Cardiac surgical cases were performed with the aid of a cardiopulmonary pump, without cardioplegia or other means of protecting the heart. High mortality rates due to cardiac injury made surgeons to look on how to protect the heart. In 1955 D.G. Melrose suggested "elective cardiac arrest", a technique already used for other purposes, in order to protect the heart from ischemia; since the cardiac muscle is not working, oxygen demands should be low. In the 1960s other groups introduced ice slur applied all over the heart's surface. The rationale was to decrease the temperature of the heart, thus to reduce oxygen demands further.

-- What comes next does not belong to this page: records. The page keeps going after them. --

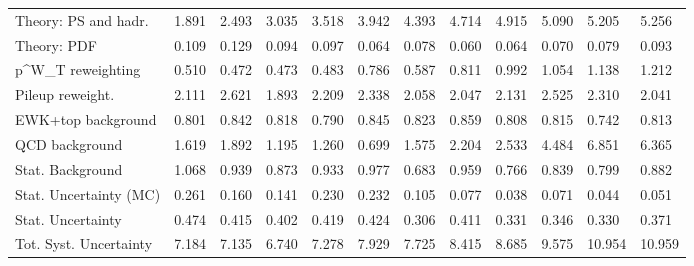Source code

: \begin{tabular}{l|p{0.6cm}p{0.6cm}p{0.6cm}p{0.6cm}p{0.6cm}p{0.6cm}p{0.6cm}p{0.6cm}p{0.6cm}p{0.6cm}p{0.6cm}}
Theory: PS and hadr.                     & 1.891 & 2.493 & 3.035 & 3.518 & 3.942 & 4.393 & 4.714 & 4.915 & 5.090 & 5.205 & 5.256 \\
Theory: PDF                              & 0.109 & 0.129 & 0.094 & 0.097 & 0.064 & 0.078 & 0.060 & 0.064 & 0.070 & 0.079 & 0.093 \\
p^{W}_{T} reweighting                    & 0.510 & 0.472 & 0.473 & 0.483 & 0.786 & 0.587 & 0.811 & 0.992 & 1.054 & 1.138 & 1.212 \\
Pileup reweight.                         & 2.111 & 2.621 & 1.893 & 2.209 & 2.338 & 2.058 & 2.047 & 2.131 & 2.525 & 2.310 & 2.041 \\
EWK+top background                       & 0.801 & 0.842 & 0.818 & 0.790 & 0.845 & 0.823 & 0.859 & 0.808 & 0.815 & 0.742 & 0.813 \\
QCD background                           & 1.619 & 1.892 & 1.195 & 1.260 & 0.699 & 1.575 & 2.204 & 2.533 & 4.484 & 6.851 & 6.365 \\
Stat. Background                         & 1.068 & 0.939 & 0.873 & 0.933 & 0.977 & 0.683 & 0.959 & 0.766 & 0.839 & 0.799 & 0.882 \\
Stat. Uncertainty (MC)                   & 0.261 & 0.160 & 0.141 & 0.230 & 0.232 & 0.105 & 0.077 & 0.038 & 0.071 & 0.044 & 0.051 \\
\hline
Stat. Uncertainty                        & 0.474 & 0.415 & 0.402 & 0.419 & 0.424 & 0.306 & 0.411 & 0.331 & 0.346 & 0.330 & 0.371 \\
\hline
Tot. Syst. Uncertainty                   & 7.184 & 7.135 & 6.740 & 7.278 & 7.929 & 7.725 & 8.415 & 8.685 & 9.575 & 10.954 & 10.959 \\
\hline
\end{tabular}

During the next decades many investigators (Bretschneider, Kirch and others) came up with various solutions that could pause the heart without damaging cardiac muscle. In the same period, surgeons found out delivery roots for cardioplegia, other than the commonly used antegrade. Buckberg in North America and Menasche in Europe introduced the retrograde cardioplegia method, via a catheter inserted in the Coronary Sinus and thus perfusing the heart in a retrograde fashion.

== See also ==

- Action potential
- Cardiopulmonary bypass
- Deep hypothermic circulatory arrest
- Membrane potential
- Resting potential

==Sources ==
- Kouchoukos, Nicholas (2013). "Kirklin/Barratt-Boyes Cardiac Surgery E-Book"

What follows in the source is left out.